#### WORKING DATA ####
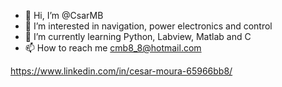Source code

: - 👋 Hi, I’m @CsarMB
- 👀 I’m interested in navigation, power electronics and control
- 🌱 I’m currently learning Python, Labview, Matlab and C
- 📫 How to reach me cmb8_8@hotmail.com

https://www.linkedin.com/in/cesar-moura-65966bb8/
<!---
CsarMB/CsarMB is a ✨ special ✨ repository because its `README.md` (this file) appears on your GitHub profile.
You can click the Preview link to take a look at your changes.
--->
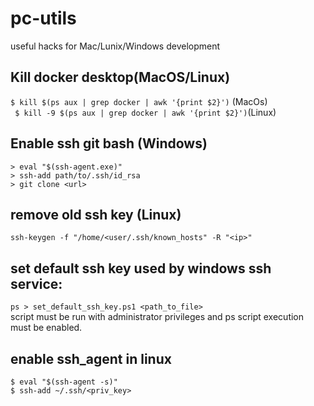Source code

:# pc-utils
useful hacks for Mac/Lunix/Windows development

## Kill docker desktop(MacOS/Linux)
`$ kill $(ps aux | grep docker | awk '{print $2}')` (MacOs)  
` $ kill -9 $(ps aux | grep docker | awk '{print $2}')`(Linux)  


## Enable ssh git bash  (Windows) 
`> eval "$(ssh-agent.exe)"`  
`> ssh-add path/to/.ssh/id_rsa`  
`> git clone <url>`


## remove old ssh key (Linux)
`ssh-keygen -f "/home/<user/.ssh/known_hosts" -R "<ip>"`  

## set default ssh key used by windows ssh service:
`ps > set_default_ssh_key.ps1 <path_to_file> `  
script must be run with administrator privileges and ps script execution must be enabled.

## enable ssh_agent in linux
`$ eval "$(ssh-agent -s)"`  
`$ ssh-add ~/.ssh/<priv_key>`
####
▸ **EXERCISE OBJECTIVE**
An exact restatement of every record is required. Omit the images.

▸ **REPLY**
Source code

: - 👋 Hi, I’m @CsarMB
- 👀 I’m interested in navigation, power electronics and control
- 🌱 I’m currently learning Python, Labview, Matlab and C
- 📫 How to reach me cmb8_8@hotmail.com

https://www.linkedin.com/in/cesar-moura-65966bb8/
<!---
CsarMB/CsarMB is a ✨ special ✨ repository because its `README.md` (this file) appears on your GitHub profile.
You can click the Preview link to take a look at your changes.
--->
Source code

:# pc-utils
useful hacks for Mac/Lunix/Windows development

## Kill docker desktop(MacOS/Linux)
`$ kill $(ps aux | grep docker | awk '{print $2}')` (MacOs)  
` $ kill -9 $(ps aux | grep docker | awk '{print $2}')`(Linux)  


## Enable ssh git bash  (Windows) 
`> eval "$(ssh-agent.exe)"`  
`> ssh-add path/to/.ssh/id_rsa`  
`> git clone <url>`


## remove old ssh key (Linux)
`ssh-keygen -f "/home/<user/.ssh/known_hosts" -R "<ip>"`  

## set default ssh key used by windows ssh service:
`ps > set_default_ssh_key.ps1 <path_to_file> `  
script must be run with administrator privileges and ps script execution must be enabled.

## enable ssh_agent in linux
`$ eval "$(ssh-agent -s)"`  
`$ ssh-add ~/.ssh/<priv_key>`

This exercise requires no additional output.